As of June 30, 2008, approximately $2.5 million, of our short term investments were invested in auction rate securities as compared to $16.9 million at June 30, 2007. These auction rate securities are collateralized by portfolios of AAA and Aaa American municipal and federally insured obligations. During fiscal year 2008, certain auctions relating to our holdings failed resulting in our continuing to hold these securities and the issuers paying the maximum rate which has been reset due to the failure of the auction. The high reset rates have caused a portion of our holdings to be called by issuers during the year. We believe the reset rates have provided sufficient incentive to security issuers to address this lack of liquidity in the near term. We have the intent and the ability to hold these investments until the anticipated recovery period which we believe will be less than twelve months. We will continue to monitor and evaluate these investments on a quarterly basis for impairment or the need to reclassify as long-term investments. Subsequent to June 30, 2008, the Company sold $1.8 million of its auction rate securities in the Company’s marketable securities portfolio at par.

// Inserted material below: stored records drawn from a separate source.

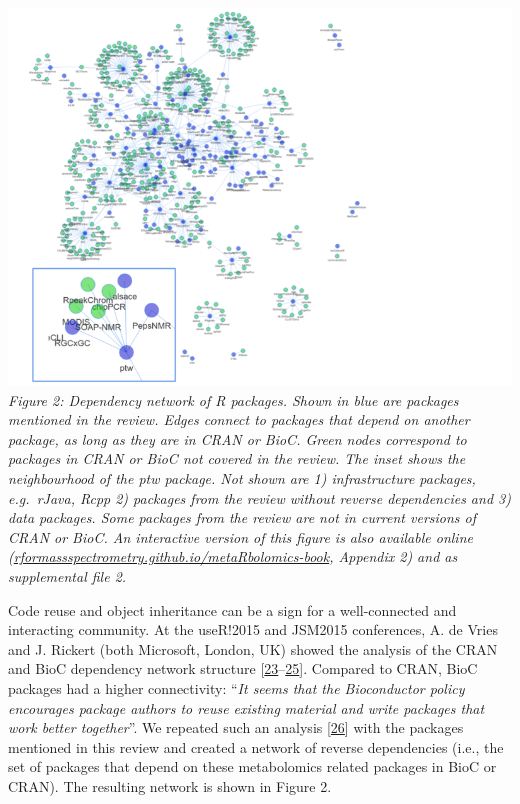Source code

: \documentclass[]{article}
\begin{document}
\includegraphics{figures/Figure 2.png}
\emph{Figure 2: Dependency network of R packages. Shown in blue are packages mentioned in the review. Edges connect to packages that depend on another package, as long as they are in CRAN or BioC. Green nodes correspond to packages in CRAN or BioC not covered in the review. The inset shows the neighbourhood of the ptw package. Not shown are 1) infrastructure packages, e.g.~rJava, Rcpp 2) packages from the review without reverse dependencies and 3) data packages. Some packages from the review are not in current versions of CRAN or BioC. An interactive version of this figure is also available online (\href{https://rformassspectrometry.github.io/metaRbolomics-book/}{rformassspectrometry.github.io/metaRbolomics-book}, Appendix 2) and as supplemental file 2.}

Code reuse and object inheritance can be a sign for a well-connected and interacting community. At the useR!2015 and JSM2015 conferences, A. de Vries and J. Rickert (both Microsoft, London, UK) showed the analysis of the CRAN and BioC dependency network structure {[}\protect\hyperlink{ref-devries_website_2015b}{23}--\protect\hyperlink{ref-devries_website_2015}{25}{]}. Compared to CRAN, BioC packages had a higher connectivity: ``\emph{It seems that the Bioconductor policy encourages package authors to reuse existing material and write packages that work better together}''. We repeated such an analysis {[}\protect\hyperlink{ref-neumann_website_2019}{26}{]} with the packages mentioned in this review and created a network of reverse dependencies (i.e., the set of packages that depend on these metabolomics related packages in BioC or CRAN). The resulting network is shown in Figure 2.
\end{document}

Operating Activities. Cash provided by operating activities primarily consists of net income adjusted for certain non-cash items including depreciation and amortization, loss on disposal of equipment, impairment loss on equipment, share-based compensation costs, deferred taxes, tax benefits derived from share-based compensation awards and the effect of changes in working capital and other activities. Cash provided by operating activities in fiscal 2008 was $87.7 million and consisted of net income of $39.8 million, positive adjustments for non-cash items of $36.7 million and $11.2 million provided by working capital and other activities. Adjustments for non-cash items included $25.2 million of depreciation and amortization expense on property and equipment and software and website development costs, $14.8 million of share-based compensation expense, $2.0 million of deferred taxes, and $1.3 million of tax benefits derived from share base compensation. Working capital and other activities primarily consisted of an increase of $13.5 million in accrued expenses and other liabilities and an increase of $2.4 million in accounts payable. This was partially offset by an increase of $2.2 million in prepaid expenses and other assets, an increase of $1.3 million in accounts receivable and an increase of $1.3 million in inventory.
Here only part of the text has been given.